At first glance, Fonality makes its living selling Asterisk-based telephony systems that run on Dell servers. But Lyman is quick to point out that Asterisk version 1.2 has about 195,000 lines of code. Fonality’s developers have written an additional 2 million lines of code in order to design a turnkey IP PBX for managed service providers and small businesses.
Fonality’s latest IP PBX, known as trixbox Pro 2.0, serves 20 to 200 seats and has gained support for additional telecom standards outside of the United States.

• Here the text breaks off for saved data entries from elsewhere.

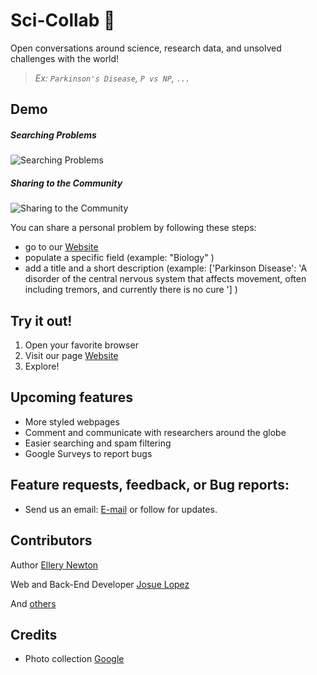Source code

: Sci-Collab 🔬
============================

Open conversations around science, research data, and unsolved challenges with the world! 
> _Ex: `Parkinson's Disease`, `P vs NP`, `...`_

## Demo
##### Searching Problems

![Searching Problems](https://raw.githubusercontent.com/josueal1/yhacks-2017-team/master/tutorial/search.gif)

##### Sharing to the Community

![Sharing to the Community](https://raw.githubusercontent.com/josueal1/yhacks-2017-team/master/tutorial/world_map.gif)

You can share a personal problem by following these steps:
- go to our [Website](https://yhacks-2017-team1.appspot.com/)
- populate a specific field (example: "Biology" )
- add a title and a short description (example: ['Parkinson Disease': 'A disorder of the central nervous system that affects movement, often including tremors, and currently there is no cure '] )

## Try it out!
1. Open your favorite browser
2. Visit our page [Website](https://yhacks-2017-team1.appspot.com/)
3. Explore!

## Upcoming features
* More styled webpages
* Comment and communicate with researchers around the globe
* Easier searching and spam filtering
* Google Surveys to report bugs

## Feature requests, feedback, or Bug reports:
* Send us an email: [E-mail](josueal1@uci.edu) or follow for updates.

## Contributors
Author [Ellery Newton](https://facebook.com/ellerynewton)

Web and Back-End Developer [Josue Lopez](https://twitter.com/galvez2j)

And [others](https://github.com/josueal1/yhacks-2017-team/graphs/contributors)

## Credits
* Photo collection [Google](http://google.com/)
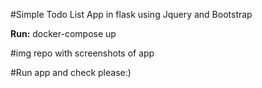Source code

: #Simple Todo List App in flask using Jquery and Bootstrap

__Run:__ docker-compose up

#img repo with screenshots of app

#Run app and check please:)
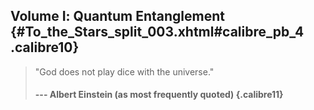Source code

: ## Volume Ⅰ: Quantum Entanglement {#To_the_Stars_split_003.xhtml#calibre_pb_4 .calibre10}

> \"God does not play dice with the universe.\"
>
> #### --- Albert Einstein (as most frequently quoted) {.calibre11}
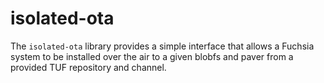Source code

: isolated-ota
============

The `isolated-ota` library provides a simple interface that allows a Fuchsia
system to be installed over the air to a given blobfs and paver from a provided
TUF repository and channel.

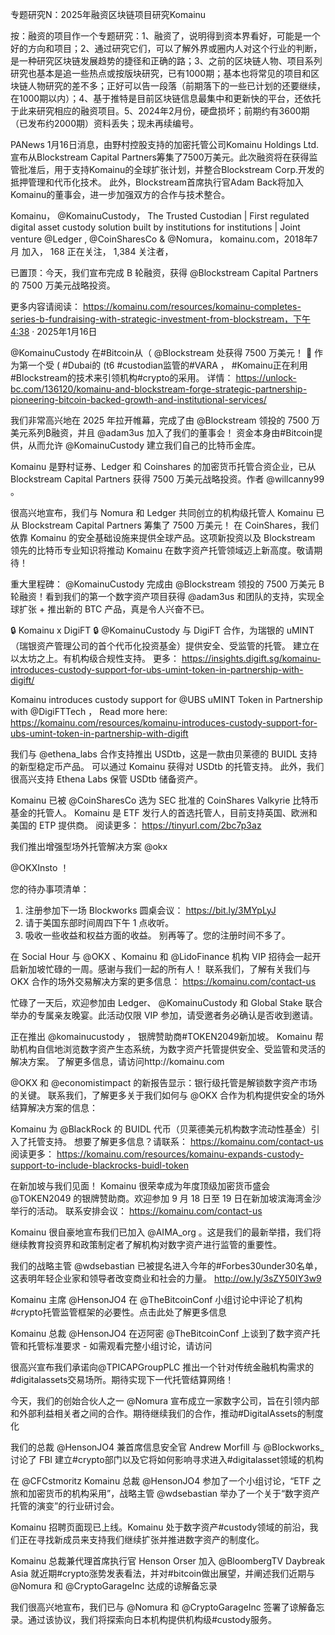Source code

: 专题研究N：2025年融资区块链项目研究Komainu

按：融资的项目作一个专题研究：1、融资了，说明得到资本界看好，可能是一个好的方向和项目；2、通过研究它们，可以了解外界或圈内人对这个行业的判断，是一种研究区块链发展趋势的捷径和正确的路；3、之前的区块链人物、项目系列研究也基本是追一些热点或按版块研究，已有1000期；基本也将常见的项目和区块链人物研究的差不多；正好可以告一段落（前期落下的一些已计划的还要继续，在1000期以内）；4、基于推特是目前区块链信息最集中和更新快的平台，还依托于此来研究相应的融资项目。5、2024年2月份，硬盘损坏；前期约有3600期（已发布约2000期）资料丢失；现未再续编号。

PANews 1月16日消息，由野村控股支持的加密托管公司Komainu Holdings Ltd.宣布从Blockstream Capital Partners筹集了7500万美元。此次融资将在获得监管批准后，用于支持Komainu的全球扩张计划，并整合Blockstream Corp.开发的抵押管理和代币化技术。
此外，Blockstream首席执行官Adam Back将加入Komainu的董事会，进一步加强双方的合作与技术整合。

Komainu，
@KomainuCustody，
The Trusted Custodian | First regulated digital asset custody solution built by institutions for institutions | Joint venture 
@Ledger
, 
@CoinSharesCo
 & 
@Nomura，
komainu.com，2018年7月 加入，
168 正在关注，
1,384 关注者，


已置顶：今天，我们宣布完成 B 轮融资，获得
@Blockstream
 Capital Partners 的 7500 万美元战略投资。

更多内容请阅读： https://komainu.com/resources/komainu-completes-series-b-fundraising-with-strategic-investment-from-blockstream，下午4:38 · 2025年1月16日

@KomainuCustody
在#Bitcoin从（ 
@Blockstream
处获得 7500 万美元！ 🚀
作为第一个受 ( #Dubai的 (t6 #custodian监管的#VARA ， #Komainu正在利用#Blockstream的技术来引领机构#crypto的采用。
详情： https://unlock-bc.com/136120/komainu-and-blockstream-forge-strategic-partnership-pioneering-bitcoin-backed-growth-and-institutional-services/

我们非常高兴地在 2025 年拉开帷幕，完成了由
@Blockstream
领投的 7500 万美元系列₿融资，并且
@adam3us
加入了我们的董事会！
资金本身由#Bitcoin提供，从而允许
@KomainuCustody
建立我们自己的比特币金库。

Komainu 是野村证券、Ledger 和 Coinshares 的加密货币托管合资企业，已从 Blockstream Capital Partners 获得 7500 万美元战略投资。作者
@willcanny99
 。

很高兴地宣布，我们与 Nomura 和 Ledger 共同创立的机构级托管人 Komainu 已从 Blockstream Capital Partners 筹集了 7500 万美元！
在 CoinShares，我们依靠 Komainu 的安全基础设施来提供全球产品。这项新投资以及 Blockstream 领先的比特币专业知识将推动 Komainu 在数字资产托管领域迈上新高度。敬请期待！

重大里程碑： 
@KomainuCustody
完成由
@Blockstream
领投的 7500 万美元 B 轮融资！看到我们的第一个数字资产项目获得
@adam3us
和团队的支持，实现全球扩张 + 推出新的 BTC 产品，真是令人兴奋不已。

🔒 Komainu x DigiFT 🔒
@KomainuCustody
与 DigiFT 合作，为瑞银的 uMINT（瑞银资产管理公司的首个代币化投资基金）提供安全、受监管的托管。
建立在以太坊之上。有机构级合规性支持。
更多： https://insights.digift.sg/komainu-introduces-custody-support-for-ubs-umint-token-in-partnership-with-digift/

Komainu introduces custody support for 
@UBS
 uMINT Token in Partnership with 
@DigiFTTech
，
Read more here: https://komainu.com/resources/komainu-introduces-custody-support-for-ubs-umint-token-in-partnership-with-digift

我们与
@ethena_labs
合作支持推出 USDtb，这是一款由贝莱德的 BUIDL 支持的新型稳定币产品。
可以通过 Komainu 获得对 USDtb 的托管支持。
此外，我们很高兴支持 Ethena Labs 保管 USDtb 储备资产。

Komainu 已被
@CoinSharesCo
选为 SEC 批准的 CoinShares Valkyrie 比特币基金的托管人。
Komainu 是 ETF 发行人的首选托管人，目前支持英国、欧洲和美国的 ETP 提供商。
阅读更多： https://tinyurl.com/2bc7p3az

我们推出增强型场外托管解决方案
@okx
 
@OKXInsto
 ！

您的待办事项清单：
1. 注册参加下一场 Blockworks 圆桌会议： https://bit.ly/3MYpLyJ
2. 请于美国东部时间周四下午 1 点收听。
3. 吸收一些收益和权益方面的收益。
别再等了。您的注册时间不多了。

在 Social Hour 与
@OKX
 、Komainu 和
@LidoFinance
机构 VIP 招待会一起开启新加坡忙碌的一周。感谢与我们一起的所有人！
联系我们，了解有关我们与 OKX 合作的场外交易解决方案的更多信息： https://komainu.com/contact-us

忙碌了一天后，欢迎参加由 Ledger、 
@KomainuCustody
和 Global Stake 联合举办的专属亲友晚宴。此活动仅限 VIP 参加，请受邀者务必确认是否收到邀请。

正在推出
@komainucustody
， 银牌赞助商#TOKEN2049新加坡。
Komainu 帮助机构自信地浏览数字资产生态系统，为数字资产托管提供安全、受监管和灵活的解决方案。
了解更多信息，请访问http://komainu.com

@OKX
和
@economistimpact
的新报告显示：银行级托管是解锁数字资产市场的关键。
联系我们，了解更多关于我们如何与
@OKX
合作为机构提供安全的场外结算解决方案的信息：

Komainu 为
@BlackRock
的 BUIDL 代币（贝莱德美元机构数字流动性基金）引入了托管支持。
想要了解更多信息？请联系： https://komainu.com/contact-us
阅读更多： https://komainu.com/resources/komainu-expands-custody-support-to-include-blackrocks-buidl-token

在新加坡与我们见面！
Komainu 很荣幸成为年度顶级加密货币盛会
@TOKEN2049
的银牌赞助商。欢迎参加 9 月 18 日至 19 日在新加坡滨海湾金沙举行的活动。
联系安排会议： https://komainu.com/contact-us

Komainu 很自豪地宣布我们已加入
@AIMA_org
 。这是我们的最新举措，我们将继续教育投资界和政策制定者了解机构对数字资产进行监管的重要性。

我们的战略主管
@wdsebastian
已被提名进入今年的#Forbes30under30名单，这表明年轻企业家和领导者改变商业和社会的力量。
http://ow.ly/3sZY50IY3w9

Komainu 主席
@HensonJO4
在
@TheBitcoinConf
小组讨论中评论了机构#crypto托管监管框架的必要性。点击此处了解更多信息

Komainu 总裁
@HensonJO4
在迈阿密
@TheBitcoinConf
上谈到了数字资产托管和托管标准要求 - 如需观看完整小组讨论，请访问

很高兴宣布我们承诺向@TPICAPGroupPLC 推出一个针对传统金融机构需求的#digitalassets交易场所。期待实现下一代托管结算网络！

今天，我们的创始合伙人之一
@Nomura
宣布成立一家数字公司，旨在引领内部和外部利益相关者之间的合作。期待继续我们的合作，推动#DigitalAssets的制度化

我们的总裁
@HensonJO4
兼首席信息安全官 Andrew Morfill 与
@Blockworks_
讨论了 FBI 建立#crypto部门以及它将如何影响寻求进入#digitalasset领域的机构

在
@CFCstmoritz
 Komainu 总裁
@HensonJO4
参加了一个小组讨论，“ETF 之旅和加密货币的机构采用”，战略主管
@wdsebastian
举办了一个关于“数字资产托管的演变”的行业研讨会。

Komainu 招聘页面现已上线。Komainu 处于数字资产#custody领域的前沿，我们正在寻找新成员来支持我们继续扩张并推进数字资产的制度化。

Komainu 总裁兼代理首席执行官 Henson Orser 加入
@BloombergTV
 Daybreak Asia 就近期#crypto涨势发表看法，并对#bitcoin做出展望，并阐述我们近期与
@Nomura
和
@CryptoGarageInc
达成的谅解备忘录

我们很高兴地宣布，我们已与
@Nomura
和
@CryptoGarageInc
签署了谅解备忘录。通过该协议，我们将探索向日本机构提供机构级#custody服务。


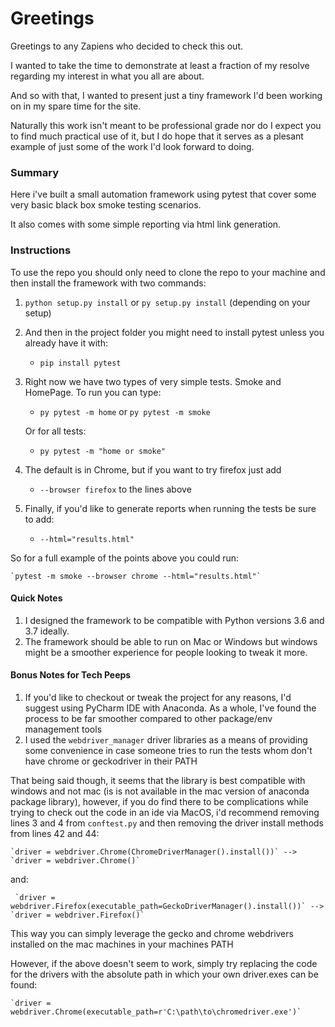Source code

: # Greetings

Greetings to any Zapiens who decided to check this out.

I wanted to take the time to demonstrate at least a fraction of my resolve regarding my interest in what you all are about.

And so with that, I wanted to present just a tiny framework I'd been working on in my spare time for the site.

Naturally this work isn't meant to be professional grade nor do I expect you to find much practical use of it, but I do hope that it serves as a plesant example of just some of the work I'd look forward to doing.

### Summary

Here i've built a small automation framework using pytest that cover some very basic black box smoke testing scenarios.

It also comes with some simple reporting via html link generation.

### Instructions

To use the repo you should only need to clone the repo to your machine and then install the framework with two commands:

1. `python setup.py install` or `py setup.py install` (depending on your setup)
2.  And then in the project folder you might need to install pytest unless you already have it with: 
    - `pip install pytest`
3. Right now we have two types of very simple tests. Smoke and HomePage. To run you can type:
    - `py pytest -m home` or `py pytest -m smoke`

    Or for all tests:
    - `py pytest -m "home or smoke"`
4. The default is in Chrome, but if you want to try firefox just add 
    - `--browser firefox` to the lines above
5. Finally, if you'd like to generate reports when running the tests be sure to add:
    - `--html="results.html"`
    
So for a full example of the points above you could run: 

    `pytest -m smoke --browser chrome --html="results.html"`


#### Quick Notes
   
1. I designed the framework to be compatible with Python versions 3.6 and 3.7 ideally.
2. The framework should be able to run on Mac or Windows but windows might be a smoother experience for people looking to tweak it more.

#### Bonus Notes for Tech Peeps

1. If you'd like to checkout or tweak the project for any reasons, I'd suggest using PyCharm IDE with Anaconda. As a whole, I've found the process to be far smoother compared to other package/env management tools
2. I used the `webdriver_manager` driver libraries as a means of providing some convenience in case someone tries to run the tests whom don't have chrome or geckodriver in their PATH
 
 That being said though, it seems that the library is best compatible with windows and not mac (is is not available in the mac version of anaconda package library), however, if you do find there to be complications while trying to check out the code in an ide via MacOS, i'd recommend removing lines 3 and 4 from `conftest.py` and then removing the driver install methods from lines 42 and 44:
 
 
    `driver = webdriver.Chrome(ChromeDriverManager().install())` --> `driver = webdriver.Chrome()`

  and:
  
     `driver = webdriver.Firefox(executable_path=GeckoDriverManager().install())` --> `driver = webdriver.Firefox()`
     
  This way you can simply leverage the gecko and chrome webdrivers installed on the mac machines in your machines PATH

However, if the above doesn't seem to work, simply try replacing the code for the drivers with the absolute path in which your own driver.exes can be found:

    `driver = webdriver.Chrome(executable_path=r'C:\path\to\chromedriver.exe')`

Fonality sells trixbox using a “hybrid hosted” model. This is a key point for managed service providers. MSPs and solutions providers deploy the trixbox (a specialized Dell server) within a customer premise, and the system communicates with Fonality’s centralized data center. MSPs can charge a monthly fee to monitor and maintain the trixbox systems, and most maintenance can be done using a Web browser, according to Lyman. MSPs can also re-brand the solution as their own.
During an online demo yesterday, Lyman showed me how trixbox works with HUD (Heads Up Display), an employee dashboard that sits on your desktop and unifies company-wide phone calls, voice mail, presence indicators and instant messaging. Basically, you get a clear view of employee activities — who’s available, etc. — without eavesdropping on their conversations. Color-coded indicators show you who’s tied up on calls, who’s offline, etc.
Although MSPs can potentially earn recurring revenue from trixbox, Lyman insists that the solution also offers up-front product margin as well. He asserts that trixbox Pro (a higher-end solution) delivers 50 percent reseller margins, and hands-free provisioning reduces or eliminates on-site visits.
Guilty of Hype?
If I sound a bit too upbeat about Fonality, feel free to post a comment and bring me back to earth. I’ve been writing about Fonality, Digium and other companies that have built solutions on top of Asterisk, and I’m convinced open source IP telephony systems are the wave of the future. Although Fonality has fewer than 150 employees, Lyman says Fonality serves more than 5,000 companies and 100,000 end users in 100 countries.
True believers include Dell, which began reselling Fonality solutions in January. If a technology is good enough for Michael Dell, it’s usually ready for mass market adoption.